Oh Gods, what have we wrought?!

...Ok, so it wasn't that bad yet. The checkout command with the "b" option created a new branch for us, and after developing a small and inconsequential feature (a necessary precaution because we were fully fearing that the demons-of-parallel-development could swoop in at any moment and destroy everything we had done so far) we pushed this branch to the github repository so that we could both develop on it:


$> git push origin version_2_features


Alright, so far so good. Now we have our "master" branch, which was esentially "What is currently running in production", and our "version_2_features" branch where we could start developing everything we wanted to put into the version we were planning to release at the end of the summer.




Great Success!




So we started developing that way, and everything was moving along splendidly, until we hit something of a snag. Well, a boat anchor, really. See, the whole point of having this 2.0 branch be separate was so that it's content would not be deployed until much later, but SOMEhow, SOMEone, did SOMEthing (I'll let you ask Ray for the details behind that), and suddenly the version_2_features branch ended up being accidentally merged into master.



This resulted in an hour of us assuring ourselves that we could probably find a way out of this without having to admit we (he) ever screwed up, and we came up with a list of options.

1) Use git reset on the repo to bring it back to before the bad merge
2) Check out a previous commit version (before the bad merge), and then commit that as the head
3) Use git reset on a local repo, and push the result to github
4) Revert the merge commit, than when you want to merge for real later revert the revert.

Now out of the first 3 options, it turned out that exactly 0 of them were possible. There's no way (that we could find) to call "RESET" on our remote github repository, checking out a previous commit disconnected you from the head so you couldn't commit and call it the new head, and trying to push a branch that had been reset to the remote repo was met with a regular level of failure. Option 4 looked plausible, but beyond our ken, and neither of us is a git wizard just yet.

So we went with option 5, check out an old version of the repository, copy the entire directory structure into our working directory, commit the deltas, and bam, we're back to premerge state.

NEVER DO THIS

Little did we know at the time that this would later take us beyond regular and straight into the epic level of failure.
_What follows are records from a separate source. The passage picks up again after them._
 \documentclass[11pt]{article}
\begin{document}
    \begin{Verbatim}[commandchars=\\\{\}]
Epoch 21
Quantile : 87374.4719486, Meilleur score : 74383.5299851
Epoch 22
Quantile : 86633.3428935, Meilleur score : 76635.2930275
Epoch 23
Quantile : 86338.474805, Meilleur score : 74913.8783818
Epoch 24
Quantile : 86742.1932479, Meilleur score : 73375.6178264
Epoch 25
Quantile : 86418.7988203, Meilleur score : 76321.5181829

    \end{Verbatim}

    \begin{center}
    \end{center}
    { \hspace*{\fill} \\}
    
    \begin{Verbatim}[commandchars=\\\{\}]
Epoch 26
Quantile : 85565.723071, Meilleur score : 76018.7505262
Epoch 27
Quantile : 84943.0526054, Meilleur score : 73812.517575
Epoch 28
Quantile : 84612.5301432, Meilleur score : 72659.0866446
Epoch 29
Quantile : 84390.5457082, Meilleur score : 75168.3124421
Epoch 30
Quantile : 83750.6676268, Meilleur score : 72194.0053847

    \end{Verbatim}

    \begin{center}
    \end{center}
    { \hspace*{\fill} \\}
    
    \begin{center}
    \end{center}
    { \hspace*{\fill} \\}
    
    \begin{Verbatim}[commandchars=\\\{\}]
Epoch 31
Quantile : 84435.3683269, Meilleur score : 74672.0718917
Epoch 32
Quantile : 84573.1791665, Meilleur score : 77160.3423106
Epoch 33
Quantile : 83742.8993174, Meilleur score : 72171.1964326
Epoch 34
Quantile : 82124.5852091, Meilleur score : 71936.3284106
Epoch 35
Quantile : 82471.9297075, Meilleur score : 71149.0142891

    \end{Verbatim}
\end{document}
"What's the matter?" you might ask. "Isn't your directory back to the way you wanted it?"

The answer to that question is yes, our working directory was back to the production version, which was great for the master branch....but not for the history. You see, we still needed to be able to merge features that were being added to the version_2_features branch back into the master at some point in the future, and that's really hard to do if your repository version believes that those 2 branches have already been merged!!!

By the time we realized this, we'd already pushed these changes to the repo, and were beginning to consider just how screwed we were. Thus began the wailing and gnashing of teeth.

"We were right! Branching was a horrible idea! We've done exactly what should never have been begun!"



So we rebased and merged and copied and merged and went through every combination possible of recursive/3-way/octopus merging until we finally were PRETTY sure that everything was ok (about half a days worth of work), and do you know what I realized after that?

6) delete the remote github repository and create a new one from the one on your local machine that's still in a good state.

Yes. It was possible. It was even a good idea. if only I had thought of it sooner.

Moral of the story? git is great for branching and merging, far better than any solution I've used in the past. Unfortunately, even git can't protect you from your own stupidity. No tool is that powerful (except Java, that's what it was designed for).